Pull each line containing "what" from the data.

Saved data entries:

===

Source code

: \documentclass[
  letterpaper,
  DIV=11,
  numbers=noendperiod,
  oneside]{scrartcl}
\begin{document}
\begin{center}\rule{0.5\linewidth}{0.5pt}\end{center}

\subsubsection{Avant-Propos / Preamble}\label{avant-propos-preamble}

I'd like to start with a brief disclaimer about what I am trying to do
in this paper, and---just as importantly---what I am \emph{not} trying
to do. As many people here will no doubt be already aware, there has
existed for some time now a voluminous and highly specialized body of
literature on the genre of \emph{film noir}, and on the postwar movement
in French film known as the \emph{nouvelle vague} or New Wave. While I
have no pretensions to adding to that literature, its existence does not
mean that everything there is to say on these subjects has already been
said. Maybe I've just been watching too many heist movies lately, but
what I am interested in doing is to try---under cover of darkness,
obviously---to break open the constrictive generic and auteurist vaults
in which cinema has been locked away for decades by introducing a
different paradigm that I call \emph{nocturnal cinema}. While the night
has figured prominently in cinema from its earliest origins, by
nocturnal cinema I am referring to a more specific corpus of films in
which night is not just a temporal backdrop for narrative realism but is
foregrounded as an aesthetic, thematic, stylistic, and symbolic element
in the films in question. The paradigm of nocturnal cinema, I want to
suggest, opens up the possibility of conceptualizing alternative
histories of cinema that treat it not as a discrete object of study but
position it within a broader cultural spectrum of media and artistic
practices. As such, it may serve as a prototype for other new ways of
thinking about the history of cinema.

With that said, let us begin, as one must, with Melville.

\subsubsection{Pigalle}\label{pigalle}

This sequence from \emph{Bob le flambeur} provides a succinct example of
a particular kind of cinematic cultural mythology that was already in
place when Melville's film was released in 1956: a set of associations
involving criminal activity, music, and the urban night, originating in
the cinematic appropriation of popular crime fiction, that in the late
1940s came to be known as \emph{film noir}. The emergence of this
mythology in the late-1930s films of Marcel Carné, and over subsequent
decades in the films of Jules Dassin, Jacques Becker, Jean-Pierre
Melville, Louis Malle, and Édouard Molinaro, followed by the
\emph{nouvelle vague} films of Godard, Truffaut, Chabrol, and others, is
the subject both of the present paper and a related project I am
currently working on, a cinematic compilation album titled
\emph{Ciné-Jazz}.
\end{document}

===

▶ _Answer to this task_
I'd like to start with a brief disclaimer about what I am trying to do
in this paper, and---just as importantly---what I am \emph{not} trying
what I am interested in doing is to try---under cover of darkness,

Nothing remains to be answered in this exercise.